The act of offering up a “remember when?” renders one vulnerable – for what was
once a moment to someone can transform into a story for someone else, carved
from the continous stream of our pasts and held dear to our hearts. Our
personal stories – unlike those we find upon the shelves at Barnes and Noble or
on the big screen – are less about plot and more about character. It’s easier
to remember that one time we hiked in Yosemite than it is to remember the
wonderment on my father’s face. But the more powerful stories translate the
intentions of the heart into the language of memory.
But I cannot ask my father
his thoughts on God after sleeping on the stars in California – whether he felt
peace or contentment; was he overwhelmed by the vastness or comforted by the
intimacy of the moment, just him among the sleeping sequoias? I cannot ask him.

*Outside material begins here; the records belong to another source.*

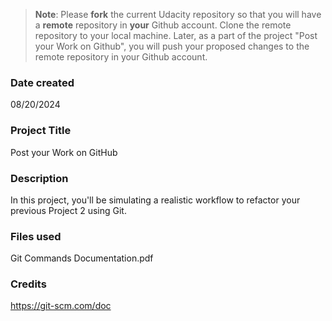 >**Note**: Please **fork** the current Udacity repository so that you will have a **remote** repository in **your** Github account. Clone the remote repository to your local machine. Later, as a part of the project "Post your Work on Github", you will push your proposed changes to the remote repository in your Github account.

### Date created
08/20/2024

### Project Title
Post your Work on GitHub

### Description
In this project, you'll be simulating a realistic workflow to refactor your previous Project 2 using Git.

### Files used
Git Commands Documentation.pdf

### Credits
https://git-scm.com/doc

A brain aneurysm took my father’s life and we live everyday without him in our
present. But in its own way, the brain aneurysm took away our past, as well. Details
that may not have felt significant at the time are now pivotal and we are no
longer privy to my father’s side of the story. He cannot fill in the details
for us.
And so we gather together,
here, and share our stories of David, refusing to allow the etchings of
memories to fade. Remember when dad befriend a homeless man in Fort Lauderdale
on our family vacation? The specifics of that trip have been forgotten, other
than the fact that Abby and I sang TLC’s “I dont want no scrub” out the
windows of our rented car ad nauseum. But I do remember feeling so proud of my
father, knowing that he was eating lunch with that man on the boardwalk,
instead of on the beach with us.
Dr. Reed’s Run is also a
celebration of your stories. For some of you, moments shared with David are
well-worn on your heart, etched from tellings and re-tellings. We honor you
this morning. For others, you have your own stories of struggle, survival, and
grief. We honor your stories this morning, too.